Anyway for now, we need to sit back, give our consumeristic hypocrisy a break and relax to enjoy the show’s first season!
Friday, June 10, 2011
I haven’t written a paragraph in almost a month now. No, it can’t be Writer’s Block since I'm not a writer. It’s not much of my concern either. At least not as much as Idiot's Block is. And the worst part is, I'm not even growing wise. It's more confusing than the reason why we signed up for life. Besides, I’m just a one-liner thinker who scribbles and tries way too hard to be funny. In raunchier terms, I’m a writer’s version of one-night stand. Sitting down to write an essay or an article is a torture to be very honest. The kind of time and dedication it takes is sadistic but (sadly) rewarding at the very same time. On the contrary, when you produce an one-liner, there is nothing to lose. You have this idea and all you have to do is put it within a sentence or two and lo you are done! [In related news, I just completed a paragraph.]
Even right now, as I’m typing whatever you are reading, I’ve got no concrete plot to come up with. Like they lie, I’m just going with the flow. Sometimes it’s hard to accept that you are no Pamuk especially when you are writing Grade A bullshit. But somewhere, deep down inside, you have this untouched poetry. Each one of us does. No kidding. This is the part which often stays unexplored. There is a bit of poetry in every human being. Only the lucky few get to share it with others. But then, most of us are neurotically indolent so that kills the suspense. In other words, laziness always replays a huge part in our failures. One needs to get organized and then go ahead with the plan. Like writers do. With research related stuff which I’m totally averse to. (See, the last two lines rhyme!)

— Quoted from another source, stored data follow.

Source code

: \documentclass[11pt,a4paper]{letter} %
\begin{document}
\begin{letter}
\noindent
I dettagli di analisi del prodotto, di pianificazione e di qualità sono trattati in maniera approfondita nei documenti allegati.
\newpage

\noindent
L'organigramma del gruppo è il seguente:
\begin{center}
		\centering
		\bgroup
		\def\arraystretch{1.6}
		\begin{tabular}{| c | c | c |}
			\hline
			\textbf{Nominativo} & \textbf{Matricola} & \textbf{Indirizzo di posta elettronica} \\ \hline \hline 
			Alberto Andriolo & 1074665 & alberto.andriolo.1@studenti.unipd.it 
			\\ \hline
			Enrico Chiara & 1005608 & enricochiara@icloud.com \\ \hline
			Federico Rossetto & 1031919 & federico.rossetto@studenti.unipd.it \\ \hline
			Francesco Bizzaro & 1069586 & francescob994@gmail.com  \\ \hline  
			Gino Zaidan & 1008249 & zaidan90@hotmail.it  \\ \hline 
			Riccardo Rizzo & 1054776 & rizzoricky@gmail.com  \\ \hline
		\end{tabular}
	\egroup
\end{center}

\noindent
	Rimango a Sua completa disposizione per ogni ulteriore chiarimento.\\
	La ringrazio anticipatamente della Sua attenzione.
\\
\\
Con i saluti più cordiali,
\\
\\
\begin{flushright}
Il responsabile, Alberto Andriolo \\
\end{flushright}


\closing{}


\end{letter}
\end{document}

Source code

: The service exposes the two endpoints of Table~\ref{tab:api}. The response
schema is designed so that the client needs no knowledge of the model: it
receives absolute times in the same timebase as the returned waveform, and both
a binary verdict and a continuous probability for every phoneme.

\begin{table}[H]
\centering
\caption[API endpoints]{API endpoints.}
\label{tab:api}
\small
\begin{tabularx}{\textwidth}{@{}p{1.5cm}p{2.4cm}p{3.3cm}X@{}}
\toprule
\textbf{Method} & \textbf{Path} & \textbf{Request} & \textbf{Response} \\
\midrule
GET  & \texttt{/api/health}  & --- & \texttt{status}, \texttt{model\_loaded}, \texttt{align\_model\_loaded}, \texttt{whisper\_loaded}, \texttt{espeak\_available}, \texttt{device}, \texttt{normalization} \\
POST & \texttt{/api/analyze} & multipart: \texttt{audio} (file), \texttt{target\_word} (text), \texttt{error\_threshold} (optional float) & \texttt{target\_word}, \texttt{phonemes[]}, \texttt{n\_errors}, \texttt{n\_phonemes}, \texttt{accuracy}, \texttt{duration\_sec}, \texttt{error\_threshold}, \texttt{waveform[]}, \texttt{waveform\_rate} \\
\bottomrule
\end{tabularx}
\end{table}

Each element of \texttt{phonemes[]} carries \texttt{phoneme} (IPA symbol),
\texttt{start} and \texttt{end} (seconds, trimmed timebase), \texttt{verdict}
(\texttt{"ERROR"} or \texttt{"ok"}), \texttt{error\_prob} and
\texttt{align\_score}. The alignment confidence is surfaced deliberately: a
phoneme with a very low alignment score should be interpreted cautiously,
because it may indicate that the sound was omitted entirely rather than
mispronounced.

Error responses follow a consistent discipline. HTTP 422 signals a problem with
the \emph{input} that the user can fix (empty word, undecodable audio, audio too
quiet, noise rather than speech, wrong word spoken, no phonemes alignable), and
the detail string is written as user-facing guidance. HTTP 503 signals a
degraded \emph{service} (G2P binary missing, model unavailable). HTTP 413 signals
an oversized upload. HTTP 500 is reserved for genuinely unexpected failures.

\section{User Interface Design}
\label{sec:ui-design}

I’ve nothing else to babble about. Yes, I can crack some cheap jokes on Baba Ramdev’s antics and PM Singh’s eternal silence or take a dig at the way humankind has totally lost itself in the ring-a-round materialistic whirlpool. But the truth is I had to update my blog page and obviously, I don’t follow rich principles when it comes to photoshopping of thoughts in words. And that’s the reason my fingers are still dancing on the keyboard. Otherwise, I wouldn’t have even reached this third paragraph.
Every once in a while, I try to gauge how a human being can create such fat books full of ideas. No wonder one-lining seems a lot more appealing and of course, easier. Furthermore, there is never a lack of incidents to comment on be it a colleague’s goof-up or your own or snobbish celebrities or politicians or some sports rivals. However, the moment I get down to write a 500-words rough draft, my brain instantly files for divorce. Although there are million of secrets to be told and billions of stories to be sold, I’ll be totally out of topic. That’s how *thinks* are as of now. Perhaps I’m one of those writers who suffer from Writer’s Block even before becoming one.